Recently, the winners of the 2025 Finland Arch Design Award were announced in Helsinki. The Haier Culture Gallery, designed by Zhou Yanyang and Yu Lizhan of the Academy of Arts & Design, Tsinghua University, was awarded the Gold Prize in the Interior Design category for its exceptional design concept and profound cultural expression.
Previously, the Haier Culture Gallery was shortlisted for the 2023 World Architecture Festival (WAF) in the UK and has since won the 2023 German iF Design Award, the 2022 American MUSE Design Platinum Award, and the 2023 American IDA Honorable Mention. This latest accolade, the Arch Design Award Gold Prize, marks yet another prestigious international recognition for the project.
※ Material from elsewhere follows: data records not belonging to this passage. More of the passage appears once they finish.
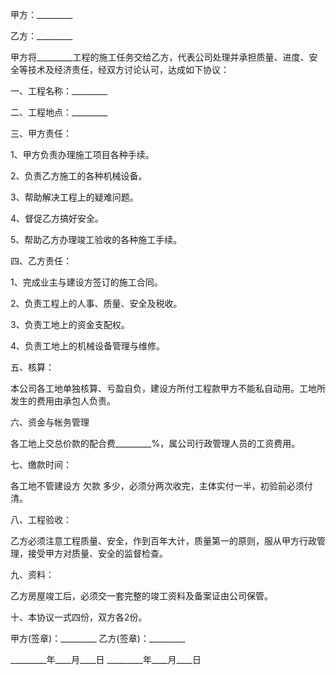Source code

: 
 


甲方：_________


乙方：_________


甲方将_________工程的施工任务交给乙方，代表公司处理并承担质量、进度、安全等技术及经济责任，经双方讨论认可，达成如下协议：


一、工程名称：_________


二、工程地点：_________


三、甲方责任：


1、甲方负责办理施工项目各种手续。


2、负责乙方施工的各种机械设备。


3、帮助解决工程上的疑难问题。


4、督促乙方搞好安全。


5、帮助乙方办理竣工验收的各种施工手续。


四、乙方责任：


1、完成业主与建设方签订的施工合同。


2、负责工程上的人事、质量、安全及税收。


3、负责工地上的资金支配权。


4、负责工地上的机械设备管理与维修。


五、核算：


本公司各工地单独核算、亏盈自负，建设方所付工程款甲方不能私自动用。工地所发生的费用由承包人负责。


六、资金与帐务管理


各工地上交总价款的配合费_________%，属公司行政管理人员的工资费用。


七、缴款时间：


各工地不管建设方
欠款
多少，必须分两次收完，主体实付一半，初验前必须付清。


八、工程验收：


乙方必须注意工程质量、安全，作到百年大计，质量第一的原则，服从甲方行政管理，接受甲方对质量、安全的监督检查。


九、资料：


乙方房屋竣工后，必须交一套完整的竣工资料及备案证由公司保管。


十、本协议一式四份，双方各2份。


甲方(签章)：_________ 乙方(签章)：_________


_________年____月____日 _________年____月____日
 


 

 
 
 
 
 
  


  
 

  


  


  
 
 
 
 

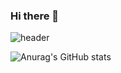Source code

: ### Hi there 👋
![header](https://capsule-render.vercel.app/api?type=wave&color=gradient&height=300&section=header&text=capsule%20render&fontSize=90)

![Anurag's GitHub stats](https://github-readme-stats.vercel.app/api?username=Anyeri&show_icons=true&theme=radical)
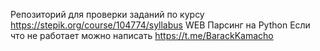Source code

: Репозиторий для проверки заданий по курсу 
https://stepik.org/course/104774/syllabus
WEB Парсинг на Python
Если что не работает можно написать https://t.me/BarackKamacho
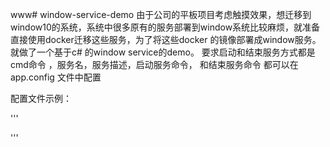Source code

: www# window-service-demo
由于公司的平板项目考虑触摸效果，想迁移到window10的系统，系统中很多原有的服务部署到window系统比较麻烦，就准备直接使用docker迁移这些服务，为了将这些docker 的镜像部署成window服务。就做了一个基于c# 的window service的demo。
要求启动和结束服务方式都是cmd命令 ，服务名，服务描述，启动服务命令， 和结束服务命令 都可以在 app.config 文件中配置

配置文件示例：

'''
<?xml version="1.0" encoding="utf-8"?>
<configuration>
  <startup>
    <supportedRuntime version="v4.0" sku=".NETFramework,Version=v4.0"/>
  </startup>
  <appSettings>
    <add key="ServiceName" value="avl-rabbitmq"/>
    <add key="ServiceDescription" value="ccs 系统的后台 rabbitmq 服务，基于docker镜像建立的"/>
    <add key="StartCmd" value="docker run -d --name avl-rabbitmq -it --net host -v /e/postgres/data:/var/postgresql/data docker-registry.innovation.os/base/postgres:latest"/>
    <add key="StopCmd" value="docker stop -t 3 avl-rabbitmq &amp;&amp; docker rm avl-rabbitmq -f"/>
  </appSettings>
</configuration>
'''
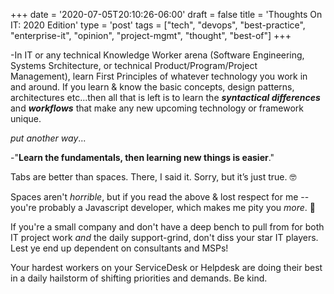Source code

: +++
date = '2020-07-05T20:10:26-06:00'
draft = false
title = 'Thoughts On IT: 2020 Edition'
type = 'post'
tags = ["tech", "devops", "best-practice", "enterprise-it", "opinion", "project-mgmt", "thought", "best-of"]
+++

-In IT or any technical Knowledge Worker arena (Software Engineering, Systems Srchitecture, or technical Product/Program/Project Management), learn First Principles of whatever technology you work in and around.  If you learn & know the basic concepts, design patterns, architectures etc...then all that is left is to learn the ***syntactical differences*** and ***workflows*** that make any new upcoming technology or framework unique. <br />

*put another way*... <br />

-"**Learn the fundamentals, then learning new things is easier**." <br />

Tabs are better than spaces.  There, I said it.  Sorry, but it’s just true. 🤓 <br />

Spaces aren't *horrible*, but if you read the above & lost respect for me -- you're probably a Javascript developer, which makes me pity you *more*. 🥸 <br />

If you're a small company and don't have a deep bench to pull from for both IT project work *and* the daily support-grind, don't diss your star IT players. Lest ye end up dependent on consultants and MSPs!  <br />

Your hardest workers on your ServiceDesk or Helpdesk are doing their best in a daily hailstorm of shifting priorities and demands.  Be kind.  <br />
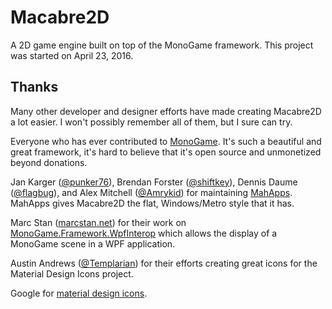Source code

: # Macabre2D

A 2D game engine built on top of the MonoGame framework. This project was started on April 23, 2016.

## Thanks

Many other developer and designer efforts have made creating Macabre2D a lot easier. I won't possibly remember all of them, but I sure can try.

Everyone who has ever contributed to [MonoGame](https://github.com/MonoGame/MonoGame). It's such a beautiful and great framework, it's hard to believe that it's open source and unmonetized beyond donations.

Jan Karger ([@punker76](https://twitter.com/punker76)), Brendan Forster ([@shiftkey](https://twitter.com/shiftkey)), Dennis Daume ([@flagbug](https://twitter.com/flagbug)), and Alex Mitchell ([@Amrykid](https://twitter.com/Amrykid)) for maintaining [MahApps](https://mahapps.com/). MahApps gives Macabre2D the flat, Windows/Metro style that it has.

Marc Stan ([marcstan.net](https://marcstan.net)) for their work on [MonoGame.Framework.WpfInterop](https://github.com/MarcStan/MonoGame.Framework.WpfInterop) which allows the display of a MonoGame scene in a WPF application.

Austin Andrews ([@Templarian](https://twitter.com/Templarian)) for their efforts creating great icons for the Material Design Icons project.

Google for [material design icons](https://github.com/google/material-design-icons).
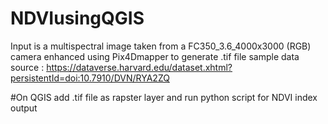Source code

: # NDVIusingQGIS
Input is a multispectral image taken from a FC350_3.6_4000x3000 (RGB) camera enhanced using Pix4Dmapper to generate .tif file
sample data source : https://dataverse.harvard.edu/dataset.xhtml?persistentId=doi:10.7910/DVN/RYA2ZQ

#On QGIS add .tif file as rapster layer and run python script for NDVI index output
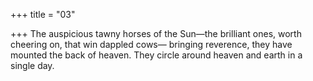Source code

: +++
title = "03"

+++
The auspicious tawny horses of the Sun—the brilliant ones, worth  cheering on, that win dappled cows—
bringing reverence, they have mounted the back of heaven. They circle  around heaven and earth in a single day.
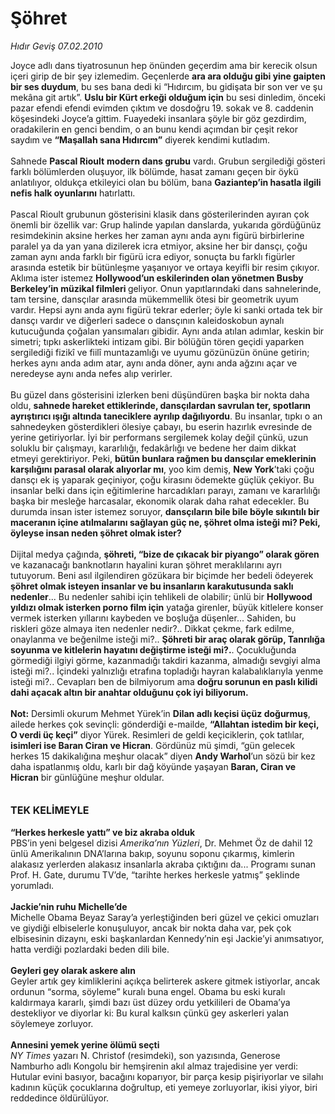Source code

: # Şöhret

*Hıdır Geviş 07.02.2010*

<div class="taraf_structure_2col_1zq">
<div class="margen_n">



 <p>Joyce adlı dans tiyatrosunun hep önünden geçerdim ama bir kerecik olsun içeri girip de bir şey izlemedim. Geçenlerde <b>ara ara olduğu gibi yine gaipten bir ses duydum</b>, bu ses bana dedi ki “Hıdırcım, bu gidişata bir son ver ve şu mekâna git artık”. <b>Uslu bir Kürt erkeği olduğum için</b> bu sesi dinledim, önceki pazar efendi efendi evimden çıktım ve dosdoğru 19. sokak ve 8. caddenin köşesindeki Joyce’a gittim. Fuayedeki insanlara şöyle bir göz gezdirdim, oradakilerin en genci bendim, o an bunu kendi açımdan bir çeşit rekor saydım ve <b>“Maşallah sana Hıdırcım”</b> diyerek kendimi kutladım. <br/><br/>Sahnede <b>Pascal Rioult</b> <b>modern dans grubu</b> vardı. Grubun sergilediği gösteri farklı bölümlerden oluşuyor, ilk bölümde, hasat zamanı geçen bir öykü anlatılıyor, oldukça etkileyici olan bu bölüm, bana <b>Gaziantep’in hasatla ilgili nefis halk oyunlarını</b> hatırlattı. <br/><br/>Pascal Rioult grubunun gösterisini klasik dans gösterilerinden ayıran çok önemli bir özellik var: Grup halinde yapılan danslarda, yukarıda gördüğünüz resimdekinin aksine herkes her zaman aynı anda aynı figürü birbirlerine paralel ya da yan yana dizilerek icra etmiyor, aksine her bir dansçı, çoğu zaman aynı anda farklı bir figürü icra ediyor, sonuçta bu farklı figürler arasında estetik bir bütünleşme yaşanıyor ve ortaya keyifli bir resim çıkıyor. Aklıma ister istemez <b>Hollywood’un eskilerinden olan yönetmen Busby Berkeley’in müzikal filmleri </b>geliyor. Onun yapıtlarındaki dans sahnelerinde, tam tersine, dansçılar arasında mükemmellik ötesi bir geometrik uyum vardır. Hepsi aynı anda aynı figürü tekrar ederler; öyle ki sanki ortada tek bir dansçı vardır ve diğerleri sadece o dansçının kaleidoskobun aynalı kutucuğunda çoğalan yansımaları gibidir. Aynı anda atılan adımlar, keskin bir simetri; tıpkı askerlikteki intizam gibi. Bir bölüğün tören geçidi yaparken sergilediği fizikî ve fiilî muntazamlığı ve uyumu gözünüzün önüne getirin; herkes aynı anda adım atar, aynı anda döner, aynı anda ağzını açar ve neredeyse aynı anda nefes alıp verirler. <br/><br/>Bu güzel dans gösterisini izlerken beni düşündüren başka bir nokta daha oldu, <b>sahnede hareket ettiklerinde, dansçılardan savrulan ter, spotların ayrıştırıcı ışığı altında taneciklere ayrılıp dağılıyordu</b>. Bu insanlar, tıpkı o an sahnedeyken gösterdikleri ölesiye çabayı, bu eserin hazırlık evresinde de yerine getiriyorlar. İyi bir performans sergilemek kolay değil çünkü, uzun soluklu bir çalışmayı, kararlılığı, fedakârlığı ve bedene her daim dikkat etmeyi gerektiriyor. Peki, <b>bütün bunlara rağmen bu dansçılar emeklerinin karşılığını parasal olarak alıyorlar mı</b>, yoo kim demiş, <b>New York</b>’taki çoğu dansçı ek iş yaparak geçiniyor, çoğu kirasını ödemekte güçlük çekiyor. Bu insanlar belki dans için eğitimlerine harcadıkları parayı, zamanı ve kararlılığı başka bir mesleğe harcasalar, ekonomik olarak daha rahat edecekler. Bu durumda insan ister istemez soruyor, <b>dansçıların bile bile böyle sıkıntılı bir maceranın içine atılmalarını sağlayan güç ne, şöhret olma isteği mi? Peki, öyleyse insan neden şöhret olmak ister?</b> <br/><br/>Dijital medya çağında, <b>şöhreti, “bize de çıkacak bir piyango” olarak gören</b> ve kazanacağı banknotların hayalini kuran şöhret meraklılarını ayrı tutuyorum. Beni asıl ilgilendiren gözükara bir biçimde her bedeli ödeyerek <b>şöhret olmak isteyen insanlar ve bu insanların karakutusunda saklı nedenler</b>... Bu nedenler sahibi için tehlikeli de olabilir; ünlü bir <b>Hollywood yıldızı olmak isterken porno film için</b> yatağa girenler, büyük kitlelere konser vermek isterken yıllarını kaybeden ve boşluğa düşenler... Sahiden, bu riskleri göze almaya iten nedenler nedir?.. Dikkat çekme, fark edilme, onaylanma ve beğenilme isteği mi?.. <b>Şöhreti bir araç olarak görüp, Tanrılığa soyunma ve kitlelerin hayatını değiştirme isteği mi?.</b>. Çocukluğunda görmediği ilgiyi görme, kazanmadığı takdiri kazanma, almadığı sevgiyi alma isteği mi?.. İçindeki yalnızlığı etrafına topladığı hayran kalabalıklarıyla yenme isteği mi?.. Cevapları ben de bilmiyorum ama <b>doğru sorunun en paslı kilidi dahi açacak altın bir anahtar olduğunu çok iyi biliyorum. <br/><br/>Not:</b> Dersimli okurum Mehmet Yürek’in <b>Dilan adlı keçisi üçüz doğurmuş</b>, ailede herkes çok sevinçli: gönderdiği e-mailde, <b>“Allahtan istedim bir keçi, O verdi üç keçi”</b> diyor Yürek. Resimleri de geldi keçiciklerin, çok tatlılar, <b>isimleri ise Baran Ciran ve Hicran</b>. Gördünüz mü şimdi, “gün gelecek herkes 15 dakikalığına meşhur olacak” diyen <b>Andy Warhol</b>’un sözü bir kez daha ispatlanmış oldu, karlı bir dağ köyünde yaşayan <b>Baran, Ciran ve Hicran</b> bir günlüğüne meşhur oldular.<b> <br/><br/><br/><font size="3">TEK KELİMEYLE</font> <br/><br/>“Herkes herkesle yattı” ve biz akraba olduk</b> <br/>PBS’in yeni belgesel dizisi <i>Amerika’nın Yüzleri</i>, Dr. Mehmet Öz de dahil 12 ünlü Amerikalının DNA’larına bakıp, soyunu soponu çıkarmış, kimlerin alakasız yerlerden alakasız insanlarla akraba çıktığını da... Programı sunan Prof. H. Gate, durumu TV’de, “tarihte herkes herkesle yatmış” şeklinde yorumladı.<b> <br/><br/>Jackie’nin ruhu Michelle’de</b> <br/>Michelle Obama Beyaz Saray’a yerleştiğinden beri güzel ve çekici omuzları ve giydiği elbiselerle konuşuluyor, ancak bir nokta daha var, pek çok elbisesinin dizaynı, eski başkanlardan Kennedy’nin eşi Jackie’yi anımsatıyor, hatta verdiği pozlardaki beden dili bile.<b> <br/><br/>Geyleri gey olarak askere alın</b> <br/>Geyler artık gey kimliklerini açıkça belirterek askere gitmek istiyorlar, ancak ordunun “sorma, söyleme” kuralı buna engel. Obama bu eski kuralı kaldırmaya kararlı, şimdi bazı üst düzey ordu yetkilileri de Obama’ya destekliyor ve diyorlar ki: Bu kural kalksın çünkü gey askerleri yalan söylemeye zorluyor.<b> <br/><br/>Annesini yemek yerine ölümü seçti</b><i> <br/>NY Times</i> yazarı N. Christof (resimdeki), son yazısında, Generose Namburho adlı Kongolu bir hemşirenin akıl almaz trajedisine yer verdi: Hutular evini basıyor, bacağını koparıyor, bir parça kesip pişiriyorlar ve silahı kadının küçük çocuklarına doğrultup, eti yemeye zorluyorlar, ikisi yiyor, biri reddedince öldürülüyor.</p>
<br/>
<br/>
<br/>



<br/>


<div id="taraf_not">
</div>

</div>


</div>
The Arch Design Award, organized by the Design Architects Association (DAA) of Finland, is one of the most influential and representative awards in the fields of architecture and spatial design. The name “Arch” (meaning “archway”) symbolizes a core element in classical architectural structures, seemingly simple yet pivotal in both structural mechanics and visual experience. It represents the bridge between aesthetics and functionality that design creates. The award seeks to discover and honor outstanding works that demonstrate exceptional creativity, structural logic, environmental responsiveness, and the integration of green technologies. Its rigorous evaluation criteria encompass functionality, material use, sustainability, environmental harmony, and cultural expression, emphasizing that projects must not only excel aesthetically but also demonstrate structural ingenuity and social value.

The Haier Culture Gallery Wins 2025 Arch Design Award Gold Prize
The Haier Culture Gallery (Haier Culture Gallery), located within the Haier Information Industrial Park in Qingdao, spans 3,600 square meters and was officially completed in January 2022. As a corporate culture exhibition space, it breaks away from the traditional narrative focus on products or technology typical of corporate museums. Instead, it centers on “ideas” as its core content, transforming the space into a highly refined performance of thought. It is not merely a physical representation of corporate culture but also a “field of ideas” that evokes spiritual resonance and stimulates cultural imagination.
The exhibition revolves around Haier’s core philosophy of “RenDanHeYi” (People-Oriented and Goal-Aligned), connecting three key stages of the company’s development. Through iconic spatial nodes such as “Smashing the Refrigerator” and “Moon Reflected in Ten Thousand Rivers,” the exhibition employs multiple approaches including “experiential displays,” “participatory exhibits,” “immersive theater,” “digital twins,” and “post-exhibition tracking”, to create a walkable, perceptible, and resonant field of ideas for visitors.
The gallery is divided into 62 exhibition units, narrating pivotal historical moments in the company’s growth. The design team adopted a curatorial logic of “spatial rhythm + emotional guidance,” seamlessly blending “immersion,” “ritual,” and “critical thinking.” This approach ensures that as visitors move through the space, they also undergo a progressive journey of cognitive and emotional engagement.
The exhibition is not an endpoint but a starting point for intellectual dialogue. Since its opening in 2022, the Haier Culture Gallery has hosted 181 group visits, with 54 of these involving effective “post-exhibition tracking,” forming a complete “pre-exhibition, during-exhibition, post-exhibition” visitor engagement chain. Visitors have widely praised the exhibition as “philosophically profound,” “highly impactful,” “deeply immersive,” and “layered in its progression.” Notably, exhibits such as “Moon Reflected in Ten Thousand Rivers” and “Smashing the Refrigerator” are regarded as the most emotionally charged and socially resonant spatial nodes.